Work through the entries that follow and state how many lines contain the word "capacitor". Only the number is wanted.

Data provided below:

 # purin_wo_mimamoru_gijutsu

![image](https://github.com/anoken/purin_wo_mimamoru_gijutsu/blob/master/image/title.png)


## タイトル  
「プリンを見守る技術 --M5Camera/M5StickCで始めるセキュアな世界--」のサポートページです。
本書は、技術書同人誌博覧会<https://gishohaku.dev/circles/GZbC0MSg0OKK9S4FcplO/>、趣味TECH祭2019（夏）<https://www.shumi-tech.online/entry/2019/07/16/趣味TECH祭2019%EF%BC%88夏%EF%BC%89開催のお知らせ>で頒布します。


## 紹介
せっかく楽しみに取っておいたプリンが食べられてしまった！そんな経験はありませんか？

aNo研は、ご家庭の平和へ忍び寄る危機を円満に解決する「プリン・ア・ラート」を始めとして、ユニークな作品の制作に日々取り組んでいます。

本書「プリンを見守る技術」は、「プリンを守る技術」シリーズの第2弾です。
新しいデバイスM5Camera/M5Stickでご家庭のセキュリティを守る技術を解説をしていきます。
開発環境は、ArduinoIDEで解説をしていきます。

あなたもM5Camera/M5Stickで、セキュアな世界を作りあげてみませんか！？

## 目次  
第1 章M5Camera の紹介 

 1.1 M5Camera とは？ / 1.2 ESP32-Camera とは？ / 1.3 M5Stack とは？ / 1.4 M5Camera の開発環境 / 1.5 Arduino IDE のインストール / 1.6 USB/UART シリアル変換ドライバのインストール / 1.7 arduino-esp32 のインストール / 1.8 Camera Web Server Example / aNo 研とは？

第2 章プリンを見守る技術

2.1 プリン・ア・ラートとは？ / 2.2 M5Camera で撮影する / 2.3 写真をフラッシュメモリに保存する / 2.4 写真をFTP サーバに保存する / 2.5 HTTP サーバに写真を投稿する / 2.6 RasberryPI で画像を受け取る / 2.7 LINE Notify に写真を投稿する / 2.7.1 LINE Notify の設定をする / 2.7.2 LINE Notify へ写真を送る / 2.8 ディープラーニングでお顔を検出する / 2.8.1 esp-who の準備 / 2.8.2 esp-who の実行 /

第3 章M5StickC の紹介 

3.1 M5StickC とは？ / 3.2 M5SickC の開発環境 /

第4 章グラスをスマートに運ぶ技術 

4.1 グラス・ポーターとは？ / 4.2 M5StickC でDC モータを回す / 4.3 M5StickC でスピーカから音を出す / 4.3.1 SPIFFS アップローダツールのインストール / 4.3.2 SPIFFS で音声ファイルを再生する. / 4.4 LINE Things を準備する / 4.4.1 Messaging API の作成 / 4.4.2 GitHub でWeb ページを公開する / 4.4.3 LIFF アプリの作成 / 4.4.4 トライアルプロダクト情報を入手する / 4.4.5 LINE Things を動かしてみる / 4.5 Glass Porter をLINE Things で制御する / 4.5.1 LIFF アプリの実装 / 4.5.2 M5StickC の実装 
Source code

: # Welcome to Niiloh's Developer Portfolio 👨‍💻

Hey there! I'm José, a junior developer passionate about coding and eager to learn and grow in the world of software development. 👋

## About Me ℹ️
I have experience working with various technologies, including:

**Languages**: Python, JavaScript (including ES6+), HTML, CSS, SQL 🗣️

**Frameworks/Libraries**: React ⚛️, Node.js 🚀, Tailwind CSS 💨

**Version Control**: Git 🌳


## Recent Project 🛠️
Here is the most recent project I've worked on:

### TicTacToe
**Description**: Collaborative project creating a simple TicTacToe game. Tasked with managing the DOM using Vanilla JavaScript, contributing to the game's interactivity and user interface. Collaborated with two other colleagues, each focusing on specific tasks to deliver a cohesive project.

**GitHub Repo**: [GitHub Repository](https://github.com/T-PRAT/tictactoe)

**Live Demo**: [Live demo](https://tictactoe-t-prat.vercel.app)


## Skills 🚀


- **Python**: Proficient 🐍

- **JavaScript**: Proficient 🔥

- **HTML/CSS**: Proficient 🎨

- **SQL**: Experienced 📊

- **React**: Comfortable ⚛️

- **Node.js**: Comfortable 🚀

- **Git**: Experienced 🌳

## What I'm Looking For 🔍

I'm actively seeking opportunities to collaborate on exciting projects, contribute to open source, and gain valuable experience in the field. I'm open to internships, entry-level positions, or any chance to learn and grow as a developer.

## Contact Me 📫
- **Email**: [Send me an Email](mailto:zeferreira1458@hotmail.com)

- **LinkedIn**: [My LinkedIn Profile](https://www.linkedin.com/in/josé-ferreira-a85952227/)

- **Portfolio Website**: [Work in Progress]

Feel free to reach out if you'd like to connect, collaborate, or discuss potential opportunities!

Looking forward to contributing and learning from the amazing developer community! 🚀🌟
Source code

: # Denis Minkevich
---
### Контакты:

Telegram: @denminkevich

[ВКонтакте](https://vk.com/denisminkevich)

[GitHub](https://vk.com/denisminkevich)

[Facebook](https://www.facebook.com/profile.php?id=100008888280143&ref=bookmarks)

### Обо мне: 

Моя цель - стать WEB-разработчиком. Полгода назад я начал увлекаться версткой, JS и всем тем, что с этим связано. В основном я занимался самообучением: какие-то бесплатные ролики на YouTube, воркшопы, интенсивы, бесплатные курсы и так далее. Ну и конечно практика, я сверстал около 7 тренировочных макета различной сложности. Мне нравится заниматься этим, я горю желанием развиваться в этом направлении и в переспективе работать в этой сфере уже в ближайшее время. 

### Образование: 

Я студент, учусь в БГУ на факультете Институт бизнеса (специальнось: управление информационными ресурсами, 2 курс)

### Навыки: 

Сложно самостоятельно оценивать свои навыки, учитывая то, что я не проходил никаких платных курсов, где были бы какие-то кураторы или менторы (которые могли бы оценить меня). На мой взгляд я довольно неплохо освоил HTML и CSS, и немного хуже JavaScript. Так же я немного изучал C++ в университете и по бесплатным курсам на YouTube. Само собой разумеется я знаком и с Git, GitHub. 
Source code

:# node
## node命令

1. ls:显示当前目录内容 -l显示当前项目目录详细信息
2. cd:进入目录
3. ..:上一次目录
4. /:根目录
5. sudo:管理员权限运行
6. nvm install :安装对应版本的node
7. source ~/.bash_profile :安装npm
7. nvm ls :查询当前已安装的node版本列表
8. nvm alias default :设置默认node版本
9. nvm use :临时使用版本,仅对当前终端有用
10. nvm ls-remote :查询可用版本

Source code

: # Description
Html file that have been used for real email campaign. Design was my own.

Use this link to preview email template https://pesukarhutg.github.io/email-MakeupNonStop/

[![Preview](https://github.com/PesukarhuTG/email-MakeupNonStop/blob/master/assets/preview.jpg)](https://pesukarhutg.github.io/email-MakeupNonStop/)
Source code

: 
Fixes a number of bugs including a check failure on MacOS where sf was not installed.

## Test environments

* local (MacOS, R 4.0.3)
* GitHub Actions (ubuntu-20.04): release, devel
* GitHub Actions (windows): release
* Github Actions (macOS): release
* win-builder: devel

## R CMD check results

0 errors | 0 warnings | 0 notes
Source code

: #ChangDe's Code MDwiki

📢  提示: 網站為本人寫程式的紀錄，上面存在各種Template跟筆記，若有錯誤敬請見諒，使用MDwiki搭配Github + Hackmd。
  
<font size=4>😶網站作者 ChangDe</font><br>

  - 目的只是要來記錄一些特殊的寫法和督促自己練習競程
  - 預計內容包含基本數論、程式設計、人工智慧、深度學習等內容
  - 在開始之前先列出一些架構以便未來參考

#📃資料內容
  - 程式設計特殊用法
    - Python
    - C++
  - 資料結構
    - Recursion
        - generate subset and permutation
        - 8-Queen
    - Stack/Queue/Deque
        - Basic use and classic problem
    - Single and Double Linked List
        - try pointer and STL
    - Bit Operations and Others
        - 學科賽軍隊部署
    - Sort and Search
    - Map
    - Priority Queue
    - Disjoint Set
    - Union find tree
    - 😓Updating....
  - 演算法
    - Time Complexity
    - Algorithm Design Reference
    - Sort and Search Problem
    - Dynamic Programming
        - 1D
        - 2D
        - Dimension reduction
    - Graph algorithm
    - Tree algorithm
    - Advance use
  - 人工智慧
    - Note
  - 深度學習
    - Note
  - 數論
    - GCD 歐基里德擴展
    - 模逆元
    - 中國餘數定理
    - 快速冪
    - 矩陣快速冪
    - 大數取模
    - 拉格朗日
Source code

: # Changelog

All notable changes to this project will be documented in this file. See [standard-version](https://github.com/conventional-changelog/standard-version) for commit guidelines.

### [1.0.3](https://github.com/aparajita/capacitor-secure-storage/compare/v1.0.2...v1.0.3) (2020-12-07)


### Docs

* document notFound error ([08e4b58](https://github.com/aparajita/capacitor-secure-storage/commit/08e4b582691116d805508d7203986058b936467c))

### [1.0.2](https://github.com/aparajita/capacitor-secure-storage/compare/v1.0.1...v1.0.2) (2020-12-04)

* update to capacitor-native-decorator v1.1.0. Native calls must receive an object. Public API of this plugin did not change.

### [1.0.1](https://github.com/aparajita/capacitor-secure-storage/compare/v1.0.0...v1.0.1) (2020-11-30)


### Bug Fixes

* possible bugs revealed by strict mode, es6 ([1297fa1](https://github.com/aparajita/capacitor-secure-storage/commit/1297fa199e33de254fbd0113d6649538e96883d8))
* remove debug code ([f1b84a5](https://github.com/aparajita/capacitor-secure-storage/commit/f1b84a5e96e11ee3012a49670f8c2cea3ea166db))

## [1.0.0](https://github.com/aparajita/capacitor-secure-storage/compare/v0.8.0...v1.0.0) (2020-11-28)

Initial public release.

End of Data provided.

#### [Completed exercise]
8